» What to produce
Every line containing "items" should be copied out. Go through the entries and find them.

═══ Supplied records ═══

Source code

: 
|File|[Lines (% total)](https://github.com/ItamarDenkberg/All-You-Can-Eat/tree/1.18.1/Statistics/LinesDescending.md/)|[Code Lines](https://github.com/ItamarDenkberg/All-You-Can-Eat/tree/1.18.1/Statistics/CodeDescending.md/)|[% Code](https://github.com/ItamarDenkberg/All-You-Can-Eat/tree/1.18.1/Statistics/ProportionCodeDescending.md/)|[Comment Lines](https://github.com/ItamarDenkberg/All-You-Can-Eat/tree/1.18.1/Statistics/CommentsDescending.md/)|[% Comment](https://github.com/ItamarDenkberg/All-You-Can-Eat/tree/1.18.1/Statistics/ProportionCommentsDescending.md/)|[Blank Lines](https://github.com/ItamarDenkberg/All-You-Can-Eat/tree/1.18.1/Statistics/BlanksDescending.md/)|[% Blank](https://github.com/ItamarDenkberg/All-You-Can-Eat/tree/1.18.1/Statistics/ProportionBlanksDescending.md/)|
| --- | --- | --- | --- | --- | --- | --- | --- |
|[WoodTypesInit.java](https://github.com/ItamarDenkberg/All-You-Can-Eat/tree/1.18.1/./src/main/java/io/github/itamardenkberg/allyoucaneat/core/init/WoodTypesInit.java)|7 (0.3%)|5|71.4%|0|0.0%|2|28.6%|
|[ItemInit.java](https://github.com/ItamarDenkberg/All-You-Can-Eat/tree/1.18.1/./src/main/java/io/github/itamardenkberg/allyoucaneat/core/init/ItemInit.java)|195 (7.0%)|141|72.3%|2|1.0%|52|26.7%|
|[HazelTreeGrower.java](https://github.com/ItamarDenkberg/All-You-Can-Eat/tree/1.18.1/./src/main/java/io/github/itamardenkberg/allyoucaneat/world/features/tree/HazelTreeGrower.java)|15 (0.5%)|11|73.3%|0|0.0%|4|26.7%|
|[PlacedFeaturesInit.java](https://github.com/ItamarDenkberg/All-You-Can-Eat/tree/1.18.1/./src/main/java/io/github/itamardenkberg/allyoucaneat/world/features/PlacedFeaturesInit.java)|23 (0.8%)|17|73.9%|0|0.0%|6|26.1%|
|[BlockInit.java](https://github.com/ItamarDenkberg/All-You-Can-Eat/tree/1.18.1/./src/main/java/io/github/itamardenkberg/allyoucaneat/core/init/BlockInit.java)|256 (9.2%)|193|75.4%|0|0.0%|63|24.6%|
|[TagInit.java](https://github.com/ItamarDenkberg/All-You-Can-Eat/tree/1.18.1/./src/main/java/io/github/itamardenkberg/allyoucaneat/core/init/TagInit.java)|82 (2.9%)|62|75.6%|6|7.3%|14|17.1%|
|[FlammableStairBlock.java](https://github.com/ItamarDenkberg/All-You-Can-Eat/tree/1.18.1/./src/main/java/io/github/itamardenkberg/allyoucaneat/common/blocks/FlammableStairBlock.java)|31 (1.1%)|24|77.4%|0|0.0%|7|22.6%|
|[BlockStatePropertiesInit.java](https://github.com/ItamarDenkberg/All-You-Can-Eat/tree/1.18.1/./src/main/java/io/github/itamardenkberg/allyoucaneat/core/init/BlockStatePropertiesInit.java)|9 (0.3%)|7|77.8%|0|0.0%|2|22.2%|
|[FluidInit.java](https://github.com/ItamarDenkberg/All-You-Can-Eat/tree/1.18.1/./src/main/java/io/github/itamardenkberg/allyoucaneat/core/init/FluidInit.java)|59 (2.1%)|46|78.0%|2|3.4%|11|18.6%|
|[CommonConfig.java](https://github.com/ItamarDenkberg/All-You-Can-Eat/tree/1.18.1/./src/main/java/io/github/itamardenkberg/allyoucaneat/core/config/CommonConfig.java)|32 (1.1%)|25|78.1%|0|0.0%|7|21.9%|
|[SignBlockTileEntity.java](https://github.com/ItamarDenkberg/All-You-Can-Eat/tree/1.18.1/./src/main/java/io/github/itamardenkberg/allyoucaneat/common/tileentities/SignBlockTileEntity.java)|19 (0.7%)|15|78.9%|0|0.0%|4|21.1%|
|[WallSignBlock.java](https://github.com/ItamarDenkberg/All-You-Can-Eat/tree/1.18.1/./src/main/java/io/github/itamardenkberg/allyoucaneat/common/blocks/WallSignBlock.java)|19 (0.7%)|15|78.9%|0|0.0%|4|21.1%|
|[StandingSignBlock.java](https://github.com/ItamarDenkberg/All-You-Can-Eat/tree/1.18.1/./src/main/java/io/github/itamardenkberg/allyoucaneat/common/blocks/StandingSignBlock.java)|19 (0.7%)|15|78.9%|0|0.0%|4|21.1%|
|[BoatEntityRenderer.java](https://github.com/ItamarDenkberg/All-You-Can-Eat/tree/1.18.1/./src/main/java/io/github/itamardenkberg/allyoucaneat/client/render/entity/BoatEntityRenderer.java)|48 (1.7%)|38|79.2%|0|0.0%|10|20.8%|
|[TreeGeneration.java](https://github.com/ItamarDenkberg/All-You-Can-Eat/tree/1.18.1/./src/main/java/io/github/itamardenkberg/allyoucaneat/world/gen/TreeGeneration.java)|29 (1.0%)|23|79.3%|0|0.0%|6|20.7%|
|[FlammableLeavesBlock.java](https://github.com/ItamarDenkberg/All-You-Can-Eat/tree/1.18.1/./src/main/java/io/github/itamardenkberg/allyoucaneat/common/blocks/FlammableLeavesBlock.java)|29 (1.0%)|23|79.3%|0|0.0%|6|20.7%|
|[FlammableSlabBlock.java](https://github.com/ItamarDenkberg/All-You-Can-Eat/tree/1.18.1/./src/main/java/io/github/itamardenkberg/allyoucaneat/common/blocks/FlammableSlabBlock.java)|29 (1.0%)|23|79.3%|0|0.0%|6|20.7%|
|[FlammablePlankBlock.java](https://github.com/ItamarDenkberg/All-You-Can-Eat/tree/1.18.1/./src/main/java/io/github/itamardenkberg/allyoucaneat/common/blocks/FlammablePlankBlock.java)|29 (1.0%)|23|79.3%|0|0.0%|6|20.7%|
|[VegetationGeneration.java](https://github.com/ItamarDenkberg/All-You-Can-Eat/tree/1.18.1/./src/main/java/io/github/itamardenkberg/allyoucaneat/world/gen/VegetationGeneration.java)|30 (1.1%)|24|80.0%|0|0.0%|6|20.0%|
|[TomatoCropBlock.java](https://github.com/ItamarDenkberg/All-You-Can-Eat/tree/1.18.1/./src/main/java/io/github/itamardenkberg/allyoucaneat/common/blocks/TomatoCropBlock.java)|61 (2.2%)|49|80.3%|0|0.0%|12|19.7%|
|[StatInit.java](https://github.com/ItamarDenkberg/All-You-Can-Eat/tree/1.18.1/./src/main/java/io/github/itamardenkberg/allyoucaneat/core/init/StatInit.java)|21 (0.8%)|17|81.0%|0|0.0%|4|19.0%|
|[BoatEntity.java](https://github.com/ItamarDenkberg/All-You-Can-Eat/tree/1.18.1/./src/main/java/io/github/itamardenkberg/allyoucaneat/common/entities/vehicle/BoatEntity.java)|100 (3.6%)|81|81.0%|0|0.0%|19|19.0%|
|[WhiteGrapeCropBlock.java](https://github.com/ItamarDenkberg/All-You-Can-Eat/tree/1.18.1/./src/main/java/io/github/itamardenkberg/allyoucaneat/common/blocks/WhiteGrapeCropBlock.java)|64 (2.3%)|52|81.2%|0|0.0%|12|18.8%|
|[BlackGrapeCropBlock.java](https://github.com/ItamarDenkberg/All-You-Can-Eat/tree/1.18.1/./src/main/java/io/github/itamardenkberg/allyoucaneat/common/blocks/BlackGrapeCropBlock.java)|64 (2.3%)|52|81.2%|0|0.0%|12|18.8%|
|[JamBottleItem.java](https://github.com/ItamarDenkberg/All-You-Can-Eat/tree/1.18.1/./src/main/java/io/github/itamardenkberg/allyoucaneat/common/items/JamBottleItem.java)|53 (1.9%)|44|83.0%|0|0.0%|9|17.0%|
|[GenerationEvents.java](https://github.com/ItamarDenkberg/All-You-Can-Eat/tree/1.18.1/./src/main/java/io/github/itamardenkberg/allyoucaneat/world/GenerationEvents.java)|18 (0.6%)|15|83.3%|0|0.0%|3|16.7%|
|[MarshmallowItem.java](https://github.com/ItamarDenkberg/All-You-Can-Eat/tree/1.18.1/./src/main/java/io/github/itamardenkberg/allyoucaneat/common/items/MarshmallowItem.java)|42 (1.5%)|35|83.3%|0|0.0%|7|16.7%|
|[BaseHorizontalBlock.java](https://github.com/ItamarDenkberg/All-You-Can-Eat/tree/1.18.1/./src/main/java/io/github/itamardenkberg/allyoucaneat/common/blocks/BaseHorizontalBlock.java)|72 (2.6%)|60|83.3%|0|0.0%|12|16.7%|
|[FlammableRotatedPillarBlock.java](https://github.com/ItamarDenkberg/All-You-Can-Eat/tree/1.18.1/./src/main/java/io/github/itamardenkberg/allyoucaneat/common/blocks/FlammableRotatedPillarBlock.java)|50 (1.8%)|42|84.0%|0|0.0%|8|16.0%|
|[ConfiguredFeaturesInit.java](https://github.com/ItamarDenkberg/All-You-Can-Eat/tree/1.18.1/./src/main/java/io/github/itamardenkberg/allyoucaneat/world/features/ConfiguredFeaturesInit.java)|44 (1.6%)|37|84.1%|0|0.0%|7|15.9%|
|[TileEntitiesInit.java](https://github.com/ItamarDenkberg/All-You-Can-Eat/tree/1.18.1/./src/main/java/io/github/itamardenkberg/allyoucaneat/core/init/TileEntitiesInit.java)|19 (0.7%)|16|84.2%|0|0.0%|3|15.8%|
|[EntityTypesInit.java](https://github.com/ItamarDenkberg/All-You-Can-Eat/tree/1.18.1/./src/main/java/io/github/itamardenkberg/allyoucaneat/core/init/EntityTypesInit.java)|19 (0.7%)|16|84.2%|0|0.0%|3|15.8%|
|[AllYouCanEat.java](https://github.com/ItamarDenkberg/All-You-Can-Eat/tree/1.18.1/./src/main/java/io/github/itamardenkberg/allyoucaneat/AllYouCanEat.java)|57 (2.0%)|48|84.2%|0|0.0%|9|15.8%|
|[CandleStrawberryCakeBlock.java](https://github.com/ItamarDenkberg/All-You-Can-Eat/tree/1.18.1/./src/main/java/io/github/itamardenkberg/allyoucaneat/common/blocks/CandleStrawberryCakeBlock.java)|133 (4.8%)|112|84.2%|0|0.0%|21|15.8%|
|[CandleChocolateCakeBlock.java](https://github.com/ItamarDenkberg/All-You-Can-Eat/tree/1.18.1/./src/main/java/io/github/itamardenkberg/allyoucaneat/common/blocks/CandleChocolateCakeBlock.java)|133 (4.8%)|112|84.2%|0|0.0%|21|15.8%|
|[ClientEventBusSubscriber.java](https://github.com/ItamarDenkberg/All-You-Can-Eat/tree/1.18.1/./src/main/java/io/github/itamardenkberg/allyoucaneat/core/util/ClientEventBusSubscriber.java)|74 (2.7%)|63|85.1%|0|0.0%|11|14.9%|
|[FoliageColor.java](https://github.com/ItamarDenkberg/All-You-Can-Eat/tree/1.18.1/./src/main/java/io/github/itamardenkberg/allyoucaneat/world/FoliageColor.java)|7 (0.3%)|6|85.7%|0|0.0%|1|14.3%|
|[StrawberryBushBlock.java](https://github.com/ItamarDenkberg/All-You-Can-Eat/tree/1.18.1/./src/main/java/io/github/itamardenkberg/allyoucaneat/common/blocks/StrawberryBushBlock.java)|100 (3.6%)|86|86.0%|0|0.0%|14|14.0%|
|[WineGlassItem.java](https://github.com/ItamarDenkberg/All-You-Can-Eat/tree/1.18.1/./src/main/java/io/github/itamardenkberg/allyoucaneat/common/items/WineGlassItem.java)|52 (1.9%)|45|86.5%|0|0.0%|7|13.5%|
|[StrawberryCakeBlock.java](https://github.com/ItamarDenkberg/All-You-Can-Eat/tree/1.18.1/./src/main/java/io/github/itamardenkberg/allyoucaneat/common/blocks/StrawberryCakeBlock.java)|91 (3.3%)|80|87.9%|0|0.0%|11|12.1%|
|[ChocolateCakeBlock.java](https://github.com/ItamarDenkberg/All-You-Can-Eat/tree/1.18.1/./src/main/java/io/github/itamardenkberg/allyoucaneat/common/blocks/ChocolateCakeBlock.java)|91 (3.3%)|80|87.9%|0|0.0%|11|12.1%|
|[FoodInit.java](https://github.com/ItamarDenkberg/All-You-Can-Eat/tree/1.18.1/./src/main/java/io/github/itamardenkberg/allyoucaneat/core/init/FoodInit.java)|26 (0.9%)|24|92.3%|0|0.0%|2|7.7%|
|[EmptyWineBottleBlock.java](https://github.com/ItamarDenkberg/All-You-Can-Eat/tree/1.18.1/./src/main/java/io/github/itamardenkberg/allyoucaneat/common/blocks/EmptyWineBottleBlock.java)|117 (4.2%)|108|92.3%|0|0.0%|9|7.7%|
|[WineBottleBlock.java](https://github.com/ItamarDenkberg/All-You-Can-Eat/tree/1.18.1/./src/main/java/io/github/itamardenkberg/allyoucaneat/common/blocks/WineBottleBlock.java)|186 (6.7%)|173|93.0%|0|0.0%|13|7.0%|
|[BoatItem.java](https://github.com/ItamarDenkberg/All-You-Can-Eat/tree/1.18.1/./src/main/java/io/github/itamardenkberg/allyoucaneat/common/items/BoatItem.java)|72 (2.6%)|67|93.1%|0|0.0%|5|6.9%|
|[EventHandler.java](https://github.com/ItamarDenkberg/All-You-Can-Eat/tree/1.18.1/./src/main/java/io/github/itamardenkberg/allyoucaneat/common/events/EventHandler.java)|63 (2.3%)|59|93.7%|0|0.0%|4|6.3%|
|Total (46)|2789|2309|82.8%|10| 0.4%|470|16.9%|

═══

» Finished exercise
|[JamBottleItem.java](https://github.com/ItamarDenkberg/All-You-Can-Eat/tree/1.18.1/./src/main/java/io/github/itamardenkberg/allyoucaneat/common/items/JamBottleItem.java)|53 (1.9%)|44|83.0%|0|0.0%|9|17.0%|
|[MarshmallowItem.java](https://github.com/ItamarDenkberg/All-You-Can-Eat/tree/1.18.1/./src/main/java/io/github/itamardenkberg/allyoucaneat/common/items/MarshmallowItem.java)|42 (1.5%)|35|83.3%|0|0.0%|7|16.7%|
|[WineGlassItem.java](https://github.com/ItamarDenkberg/All-You-Can-Eat/tree/1.18.1/./src/main/java/io/github/itamardenkberg/allyoucaneat/common/items/WineGlassItem.java)|52 (1.9%)|45|86.5%|0|0.0%|7|13.5%|
|[BoatItem.java](https://github.com/ItamarDenkberg/All-You-Can-Eat/tree/1.18.1/./src/main/java/io/github/itamardenkberg/allyoucaneat/common/items/BoatItem.java)|72 (2.6%)|67|93.1%|0|0.0%|5|6.9%|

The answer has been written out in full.